● Task statement: Please restate each entry that appears below word for word, without its pictures.

Plain-text document sources:

· · · · ·

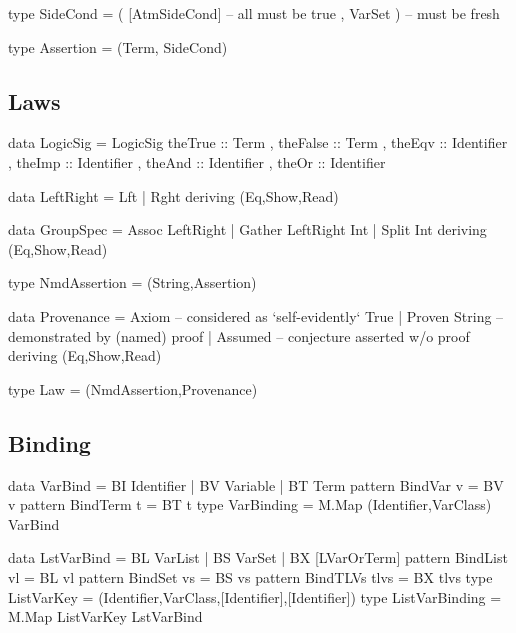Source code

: \begin{code}
type SideCond = ( [AtmSideCond]  -- all must be true
                , VarSet )       -- must be fresh
\end{code}

\begin{code}
type Assertion = (Term, SideCond)
\end{code}

\newpage
\subsection{Laws}

\begin{code}
data LogicSig
  = LogicSig
     { theTrue  :: Term
     , theFalse :: Term
     , theEqv   :: Identifier
     , theImp   :: Identifier
     , theAnd   :: Identifier
     , theOr    :: Identifier
     }
\end{code}

\begin{code}
data LeftRight = Lft | Rght deriving (Eq,Show,Read)

data GroupSpec
  = Assoc LeftRight
  | Gather LeftRight Int
  | Split Int
  deriving (Eq,Show,Read)
\end{code}

\begin{code}
type NmdAssertion = (String,Assertion)
\end{code}

\begin{code}
data Provenance
  = Axiom          --  considered as `self-evidently` True
  | Proven String  --  demonstrated by (named) proof
  | Assumed        --  conjecture asserted w/o proof
  deriving (Eq,Show,Read)
\end{code}

\begin{code}
type Law = (NmdAssertion,Provenance)
\end{code}

\subsection{Binding}

\begin{code}
data VarBind = BI Identifier | BV Variable | BT Term
pattern BindVar  v  =  BV v
pattern BindTerm t  =  BT t
type VarBinding = M.Map (Identifier,VarClass) VarBind
\end{code}

\begin{code}
data LstVarBind
 = BL  VarList
 | BS  VarSet
 | BX  [LVarOrTerm]
pattern BindList vl      =  BL vl
pattern BindSet  vs      =  BS vs
pattern BindTLVs tlvs    =  BX tlvs
type ListVarKey = (Identifier,VarClass,[Identifier],[Identifier])
type ListVarBinding = M.Map ListVarKey LstVarBind
\end{code}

· · · · ·

● Result for this task:
Source code

: \begin{code}
type SideCond = ( [AtmSideCond]  -- all must be true
                , VarSet )       -- must be fresh
\end{code}

\begin{code}
type Assertion = (Term, SideCond)
\end{code}

\newpage
\subsection{Laws}

\begin{code}
data LogicSig
  = LogicSig
     { theTrue  :: Term
     , theFalse :: Term
     , theEqv   :: Identifier
     , theImp   :: Identifier
     , theAnd   :: Identifier
     , theOr    :: Identifier
     }
\end{code}

\begin{code}
data LeftRight = Lft | Rght deriving (Eq,Show,Read)

data GroupSpec
  = Assoc LeftRight
  | Gather LeftRight Int
  | Split Int
  deriving (Eq,Show,Read)
\end{code}

\begin{code}
type NmdAssertion = (String,Assertion)
\end{code}

\begin{code}
data Provenance
  = Axiom          --  considered as `self-evidently` True
  | Proven String  --  demonstrated by (named) proof
  | Assumed        --  conjecture asserted w/o proof
  deriving (Eq,Show,Read)
\end{code}

\begin{code}
type Law = (NmdAssertion,Provenance)
\end{code}

\subsection{Binding}

\begin{code}
data VarBind = BI Identifier | BV Variable | BT Term
pattern BindVar  v  =  BV v
pattern BindTerm t  =  BT t
type VarBinding = M.Map (Identifier,VarClass) VarBind
\end{code}

\begin{code}
data LstVarBind
 = BL  VarList
 | BS  VarSet
 | BX  [LVarOrTerm]
pattern BindList vl      =  BL vl
pattern BindSet  vs      =  BS vs
pattern BindTLVs tlvs    =  BX tlvs
type ListVarKey = (Identifier,VarClass,[Identifier],[Identifier])
type ListVarBinding = M.Map ListVarKey LstVarBind
\end{code}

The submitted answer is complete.